La famiglia di Giulia

Chiara Tramontano, la sorella di Giulia, era stata tra i familiari più attivi sui social durante le ricerche, nelle ore della speranza. Dopo il ritrovamento del corpo della ragazza ha affidato a una storia su Instagram i suoi pensieri. "Grazie di averci dato la speranza di trovarla. Grazie di averci creduto ed aiutato – sono state le sue parole – Grazie dal profondo del cuore di una famiglia distrutta, di fratelli che non hanno avuto la possibilità di cullare il proprio nipote. Di genitori che sono stati privati del diritto di essere tali. La nostra famiglia sarà per sempre unita come in questa foto".
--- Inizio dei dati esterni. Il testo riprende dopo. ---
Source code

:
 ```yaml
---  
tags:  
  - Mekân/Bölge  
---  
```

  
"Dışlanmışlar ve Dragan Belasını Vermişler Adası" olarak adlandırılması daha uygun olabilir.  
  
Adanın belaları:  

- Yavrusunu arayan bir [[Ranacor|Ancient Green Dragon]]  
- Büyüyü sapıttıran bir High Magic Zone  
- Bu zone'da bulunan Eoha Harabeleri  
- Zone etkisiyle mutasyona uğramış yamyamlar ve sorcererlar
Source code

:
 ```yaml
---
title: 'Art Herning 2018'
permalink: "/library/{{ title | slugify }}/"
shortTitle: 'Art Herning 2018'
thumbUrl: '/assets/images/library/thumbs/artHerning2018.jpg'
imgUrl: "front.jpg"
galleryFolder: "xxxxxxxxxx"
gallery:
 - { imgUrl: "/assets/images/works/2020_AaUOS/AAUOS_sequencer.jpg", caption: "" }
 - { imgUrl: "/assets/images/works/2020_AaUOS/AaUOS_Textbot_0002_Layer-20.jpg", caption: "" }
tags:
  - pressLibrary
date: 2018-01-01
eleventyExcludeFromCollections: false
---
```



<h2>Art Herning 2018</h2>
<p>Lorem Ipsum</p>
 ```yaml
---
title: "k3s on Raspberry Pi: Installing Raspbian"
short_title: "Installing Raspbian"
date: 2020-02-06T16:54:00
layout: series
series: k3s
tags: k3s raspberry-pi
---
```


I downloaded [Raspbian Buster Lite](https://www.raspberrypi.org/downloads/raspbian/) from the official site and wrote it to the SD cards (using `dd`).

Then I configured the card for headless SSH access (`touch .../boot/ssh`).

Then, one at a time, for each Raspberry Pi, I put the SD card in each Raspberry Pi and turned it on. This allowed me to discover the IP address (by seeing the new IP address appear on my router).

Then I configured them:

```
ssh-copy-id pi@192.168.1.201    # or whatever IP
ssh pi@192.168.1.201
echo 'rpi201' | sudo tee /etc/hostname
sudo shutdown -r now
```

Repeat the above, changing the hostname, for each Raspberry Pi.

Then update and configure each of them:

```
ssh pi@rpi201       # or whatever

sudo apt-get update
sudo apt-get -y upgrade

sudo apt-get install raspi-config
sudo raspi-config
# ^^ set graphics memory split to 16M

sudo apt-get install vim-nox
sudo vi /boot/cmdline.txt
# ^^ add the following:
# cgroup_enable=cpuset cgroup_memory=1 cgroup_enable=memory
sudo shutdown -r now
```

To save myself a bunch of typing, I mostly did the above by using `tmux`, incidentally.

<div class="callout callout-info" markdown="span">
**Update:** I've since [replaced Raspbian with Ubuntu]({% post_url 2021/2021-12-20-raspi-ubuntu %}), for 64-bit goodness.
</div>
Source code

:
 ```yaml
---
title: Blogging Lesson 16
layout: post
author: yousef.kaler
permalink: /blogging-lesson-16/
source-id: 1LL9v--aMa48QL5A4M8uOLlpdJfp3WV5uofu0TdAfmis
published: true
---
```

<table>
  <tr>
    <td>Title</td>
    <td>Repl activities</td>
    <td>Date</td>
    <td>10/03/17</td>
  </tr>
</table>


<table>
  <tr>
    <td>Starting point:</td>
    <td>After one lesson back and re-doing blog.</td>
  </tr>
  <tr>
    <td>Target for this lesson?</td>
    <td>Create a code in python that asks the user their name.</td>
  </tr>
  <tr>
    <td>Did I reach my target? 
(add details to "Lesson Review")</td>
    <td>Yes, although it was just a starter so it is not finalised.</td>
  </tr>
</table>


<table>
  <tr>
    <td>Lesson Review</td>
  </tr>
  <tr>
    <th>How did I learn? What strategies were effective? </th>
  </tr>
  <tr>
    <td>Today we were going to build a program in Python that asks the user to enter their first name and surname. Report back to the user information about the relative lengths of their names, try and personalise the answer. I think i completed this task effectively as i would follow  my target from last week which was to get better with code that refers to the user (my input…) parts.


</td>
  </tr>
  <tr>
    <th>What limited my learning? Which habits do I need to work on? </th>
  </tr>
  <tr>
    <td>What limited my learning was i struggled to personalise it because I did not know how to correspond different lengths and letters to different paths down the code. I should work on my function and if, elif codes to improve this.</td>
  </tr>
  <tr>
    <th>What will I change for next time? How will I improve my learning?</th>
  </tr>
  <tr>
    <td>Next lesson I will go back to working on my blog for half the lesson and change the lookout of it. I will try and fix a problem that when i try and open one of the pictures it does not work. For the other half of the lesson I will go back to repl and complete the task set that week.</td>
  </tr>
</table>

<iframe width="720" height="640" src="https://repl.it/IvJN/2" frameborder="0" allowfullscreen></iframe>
"Analogie con il caso di Carla Caiazzo"

"Quello che è accaduto a Giulia ha tristi analogie con il caso di Carla e questo dimostra che non bastano solo buone leggi ma che serve anche una reale formazione di chi deve occuparsi di prevenzione e tutela delle cosiddette 'fasce deboli'". Così all'Ansa l'avvocato Maurizio Zuccaro, ex legale di Carla Ilenia Caiazzo, la 39enne che, nel 2016 a Pozzuoli, fu vittima di una storia analoga a quella odierna. Una storia che ebbe fortunatamente un esito diverso: Carla riuscì infatti a salvarsi dalle fiamme appiccate dal suo ex che le devastarono il viso. "Un miracolo che cammina", in sostanza, come lei stessa ebbe a definirsi. E anche la bimba che portava in grembo si salvò. L'uomo che tentò di ucciderla, Paolo Pietropalo, è stato condannato a 18 anni di reclusione. "Occorre una rivoluzione copernicana - dice l'avvocato Zuccaro, promotore di una proposta di legge sull'omicidio di identità - che parta dalle scuole per insegnare alle nuove generazioni il rispetto e la tutela delle diversità".